Work item ▸
Supply the number of lines below containing "Franchised", nothing else.

******************************

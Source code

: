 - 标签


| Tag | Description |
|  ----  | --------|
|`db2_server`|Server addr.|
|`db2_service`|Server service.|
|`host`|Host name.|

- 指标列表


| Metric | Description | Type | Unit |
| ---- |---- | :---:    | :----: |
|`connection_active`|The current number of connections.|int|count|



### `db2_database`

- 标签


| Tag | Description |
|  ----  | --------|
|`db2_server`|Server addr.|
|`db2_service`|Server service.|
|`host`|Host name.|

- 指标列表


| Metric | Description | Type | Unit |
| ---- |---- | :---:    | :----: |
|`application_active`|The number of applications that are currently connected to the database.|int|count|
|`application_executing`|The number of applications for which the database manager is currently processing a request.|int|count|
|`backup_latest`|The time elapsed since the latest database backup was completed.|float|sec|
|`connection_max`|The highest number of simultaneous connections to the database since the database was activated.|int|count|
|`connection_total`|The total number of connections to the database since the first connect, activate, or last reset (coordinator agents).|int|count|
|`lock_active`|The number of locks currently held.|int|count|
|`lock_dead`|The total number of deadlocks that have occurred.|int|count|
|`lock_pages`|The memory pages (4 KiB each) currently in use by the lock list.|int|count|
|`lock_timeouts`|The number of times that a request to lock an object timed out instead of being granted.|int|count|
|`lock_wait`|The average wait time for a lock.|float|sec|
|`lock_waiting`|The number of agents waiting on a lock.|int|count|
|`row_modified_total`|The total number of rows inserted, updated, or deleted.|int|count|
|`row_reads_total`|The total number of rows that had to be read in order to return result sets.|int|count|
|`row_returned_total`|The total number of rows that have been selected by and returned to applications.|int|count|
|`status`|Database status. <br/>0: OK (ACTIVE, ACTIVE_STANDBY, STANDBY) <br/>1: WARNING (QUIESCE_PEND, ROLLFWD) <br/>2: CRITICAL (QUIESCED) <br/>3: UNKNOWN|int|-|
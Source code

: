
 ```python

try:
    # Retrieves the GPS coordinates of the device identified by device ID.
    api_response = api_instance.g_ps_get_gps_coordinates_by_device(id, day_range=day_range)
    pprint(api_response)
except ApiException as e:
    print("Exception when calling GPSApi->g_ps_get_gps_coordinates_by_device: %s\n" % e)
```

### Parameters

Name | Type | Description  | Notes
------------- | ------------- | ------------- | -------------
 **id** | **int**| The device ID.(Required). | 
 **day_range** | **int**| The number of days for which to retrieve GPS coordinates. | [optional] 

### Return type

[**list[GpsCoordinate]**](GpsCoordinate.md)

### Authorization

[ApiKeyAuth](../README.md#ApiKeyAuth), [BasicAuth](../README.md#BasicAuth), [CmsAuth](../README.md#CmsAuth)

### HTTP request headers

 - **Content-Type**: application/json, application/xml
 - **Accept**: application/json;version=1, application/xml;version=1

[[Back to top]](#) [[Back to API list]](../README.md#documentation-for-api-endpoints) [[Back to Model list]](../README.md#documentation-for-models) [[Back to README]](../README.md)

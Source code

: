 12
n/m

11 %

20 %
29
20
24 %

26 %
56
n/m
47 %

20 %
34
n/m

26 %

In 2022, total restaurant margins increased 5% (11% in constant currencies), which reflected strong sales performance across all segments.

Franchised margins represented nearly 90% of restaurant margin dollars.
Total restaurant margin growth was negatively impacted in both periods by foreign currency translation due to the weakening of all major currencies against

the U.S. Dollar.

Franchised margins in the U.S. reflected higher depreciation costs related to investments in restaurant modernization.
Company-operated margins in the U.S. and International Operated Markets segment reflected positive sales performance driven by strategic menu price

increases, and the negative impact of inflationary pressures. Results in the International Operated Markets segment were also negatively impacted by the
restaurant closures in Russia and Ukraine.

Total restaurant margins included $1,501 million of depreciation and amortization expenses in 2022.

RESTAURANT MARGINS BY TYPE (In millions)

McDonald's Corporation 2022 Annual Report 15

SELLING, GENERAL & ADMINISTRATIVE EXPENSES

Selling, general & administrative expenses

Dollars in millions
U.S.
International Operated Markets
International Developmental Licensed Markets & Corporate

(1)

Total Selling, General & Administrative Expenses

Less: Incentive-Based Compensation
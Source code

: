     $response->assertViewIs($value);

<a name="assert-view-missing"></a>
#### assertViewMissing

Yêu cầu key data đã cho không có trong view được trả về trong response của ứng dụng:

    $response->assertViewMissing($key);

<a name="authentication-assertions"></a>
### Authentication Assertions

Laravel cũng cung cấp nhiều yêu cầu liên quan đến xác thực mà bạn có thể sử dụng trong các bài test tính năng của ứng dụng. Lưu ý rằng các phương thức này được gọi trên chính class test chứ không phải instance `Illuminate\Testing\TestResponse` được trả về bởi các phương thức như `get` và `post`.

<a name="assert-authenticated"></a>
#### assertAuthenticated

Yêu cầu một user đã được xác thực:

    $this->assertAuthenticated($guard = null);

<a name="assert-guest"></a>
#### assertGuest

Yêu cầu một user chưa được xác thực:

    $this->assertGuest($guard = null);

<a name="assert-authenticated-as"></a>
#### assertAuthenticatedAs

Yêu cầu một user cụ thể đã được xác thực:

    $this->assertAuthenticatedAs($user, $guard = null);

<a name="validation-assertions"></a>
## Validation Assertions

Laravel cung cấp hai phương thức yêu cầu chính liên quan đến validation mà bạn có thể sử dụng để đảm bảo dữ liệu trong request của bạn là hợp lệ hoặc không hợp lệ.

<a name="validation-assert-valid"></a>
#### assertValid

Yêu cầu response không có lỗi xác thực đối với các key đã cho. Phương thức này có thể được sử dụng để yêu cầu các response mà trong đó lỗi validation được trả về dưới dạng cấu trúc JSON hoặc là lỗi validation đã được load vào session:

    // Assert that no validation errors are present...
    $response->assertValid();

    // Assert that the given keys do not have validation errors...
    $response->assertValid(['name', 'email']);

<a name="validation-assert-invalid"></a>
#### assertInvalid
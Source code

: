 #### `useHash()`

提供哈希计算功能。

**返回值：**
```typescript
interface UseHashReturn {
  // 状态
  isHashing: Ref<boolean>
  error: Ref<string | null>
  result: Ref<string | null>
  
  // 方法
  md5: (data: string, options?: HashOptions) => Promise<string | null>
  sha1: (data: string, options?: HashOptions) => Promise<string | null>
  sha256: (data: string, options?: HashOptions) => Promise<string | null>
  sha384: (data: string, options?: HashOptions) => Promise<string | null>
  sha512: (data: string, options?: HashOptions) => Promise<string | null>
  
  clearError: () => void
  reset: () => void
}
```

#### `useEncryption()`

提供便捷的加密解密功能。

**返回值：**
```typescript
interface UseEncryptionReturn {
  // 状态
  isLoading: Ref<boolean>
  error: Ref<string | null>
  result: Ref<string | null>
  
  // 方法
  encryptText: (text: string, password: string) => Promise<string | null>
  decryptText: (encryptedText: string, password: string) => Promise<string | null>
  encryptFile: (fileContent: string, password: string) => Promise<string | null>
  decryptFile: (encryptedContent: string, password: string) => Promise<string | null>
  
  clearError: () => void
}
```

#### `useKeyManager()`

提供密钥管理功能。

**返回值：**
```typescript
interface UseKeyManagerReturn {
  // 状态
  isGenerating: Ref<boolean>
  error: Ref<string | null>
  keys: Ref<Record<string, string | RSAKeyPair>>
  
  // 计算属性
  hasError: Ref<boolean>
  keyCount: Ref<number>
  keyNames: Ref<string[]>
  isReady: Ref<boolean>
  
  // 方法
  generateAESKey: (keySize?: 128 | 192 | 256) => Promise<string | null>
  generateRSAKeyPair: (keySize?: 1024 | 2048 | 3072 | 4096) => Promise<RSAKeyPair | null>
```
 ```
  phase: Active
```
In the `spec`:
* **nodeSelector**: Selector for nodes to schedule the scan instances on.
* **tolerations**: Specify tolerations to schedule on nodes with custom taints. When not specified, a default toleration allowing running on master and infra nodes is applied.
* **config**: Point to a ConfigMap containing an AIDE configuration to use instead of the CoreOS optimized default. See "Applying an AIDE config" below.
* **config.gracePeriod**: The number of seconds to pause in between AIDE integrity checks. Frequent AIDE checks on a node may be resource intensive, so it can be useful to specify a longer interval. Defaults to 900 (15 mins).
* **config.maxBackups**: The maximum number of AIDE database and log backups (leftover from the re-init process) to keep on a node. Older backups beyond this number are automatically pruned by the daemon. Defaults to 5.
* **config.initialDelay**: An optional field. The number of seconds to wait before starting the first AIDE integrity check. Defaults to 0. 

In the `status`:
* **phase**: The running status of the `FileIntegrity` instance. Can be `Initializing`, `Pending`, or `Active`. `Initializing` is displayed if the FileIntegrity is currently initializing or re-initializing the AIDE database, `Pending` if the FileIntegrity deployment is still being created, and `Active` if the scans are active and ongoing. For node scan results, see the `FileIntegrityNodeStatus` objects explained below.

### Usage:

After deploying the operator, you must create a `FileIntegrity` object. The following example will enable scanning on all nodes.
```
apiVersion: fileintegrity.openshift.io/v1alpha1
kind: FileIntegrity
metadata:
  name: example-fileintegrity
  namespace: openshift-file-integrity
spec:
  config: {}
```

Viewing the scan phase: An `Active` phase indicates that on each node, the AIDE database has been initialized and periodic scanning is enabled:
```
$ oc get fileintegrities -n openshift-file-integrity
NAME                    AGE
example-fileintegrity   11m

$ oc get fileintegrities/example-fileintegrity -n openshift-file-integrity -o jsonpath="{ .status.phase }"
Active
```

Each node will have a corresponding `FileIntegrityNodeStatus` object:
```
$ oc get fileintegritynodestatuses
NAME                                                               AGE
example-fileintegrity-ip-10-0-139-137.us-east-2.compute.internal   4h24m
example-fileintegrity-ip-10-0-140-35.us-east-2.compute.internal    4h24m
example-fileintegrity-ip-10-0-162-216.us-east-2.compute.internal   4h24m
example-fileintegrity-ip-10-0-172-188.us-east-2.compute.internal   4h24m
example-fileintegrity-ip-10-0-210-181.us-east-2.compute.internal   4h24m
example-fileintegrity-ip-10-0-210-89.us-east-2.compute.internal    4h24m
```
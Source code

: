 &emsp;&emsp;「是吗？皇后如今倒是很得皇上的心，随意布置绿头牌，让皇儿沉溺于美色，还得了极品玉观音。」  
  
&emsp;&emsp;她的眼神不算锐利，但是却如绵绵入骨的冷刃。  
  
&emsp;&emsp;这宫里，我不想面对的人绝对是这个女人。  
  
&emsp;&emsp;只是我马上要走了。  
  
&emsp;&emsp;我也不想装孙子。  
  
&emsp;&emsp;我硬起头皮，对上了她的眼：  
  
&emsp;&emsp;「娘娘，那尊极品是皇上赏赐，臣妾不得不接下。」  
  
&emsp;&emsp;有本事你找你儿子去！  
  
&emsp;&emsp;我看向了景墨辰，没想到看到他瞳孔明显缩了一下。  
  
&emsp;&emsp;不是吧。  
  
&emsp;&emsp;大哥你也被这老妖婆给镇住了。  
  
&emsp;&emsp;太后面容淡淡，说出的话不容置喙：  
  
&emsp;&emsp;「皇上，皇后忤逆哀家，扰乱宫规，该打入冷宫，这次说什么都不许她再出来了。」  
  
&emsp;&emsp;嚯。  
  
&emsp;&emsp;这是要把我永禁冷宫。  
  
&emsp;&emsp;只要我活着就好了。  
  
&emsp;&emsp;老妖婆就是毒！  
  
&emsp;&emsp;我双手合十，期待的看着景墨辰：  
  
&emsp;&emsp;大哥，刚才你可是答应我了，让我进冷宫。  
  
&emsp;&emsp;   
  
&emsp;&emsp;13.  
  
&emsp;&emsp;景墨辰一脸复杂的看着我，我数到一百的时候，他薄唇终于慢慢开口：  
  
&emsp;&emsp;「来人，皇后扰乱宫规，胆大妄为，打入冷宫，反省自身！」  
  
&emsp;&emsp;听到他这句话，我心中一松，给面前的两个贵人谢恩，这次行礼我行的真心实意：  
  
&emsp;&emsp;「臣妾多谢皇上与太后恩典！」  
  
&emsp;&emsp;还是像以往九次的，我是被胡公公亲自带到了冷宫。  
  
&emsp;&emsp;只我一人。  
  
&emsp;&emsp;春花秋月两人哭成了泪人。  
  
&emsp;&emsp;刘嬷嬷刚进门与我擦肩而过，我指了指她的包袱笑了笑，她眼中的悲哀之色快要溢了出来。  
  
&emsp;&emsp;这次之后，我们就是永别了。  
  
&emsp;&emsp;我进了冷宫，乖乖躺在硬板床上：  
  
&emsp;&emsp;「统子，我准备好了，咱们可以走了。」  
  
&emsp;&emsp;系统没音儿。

******************************

Answer to this exercise ▸
2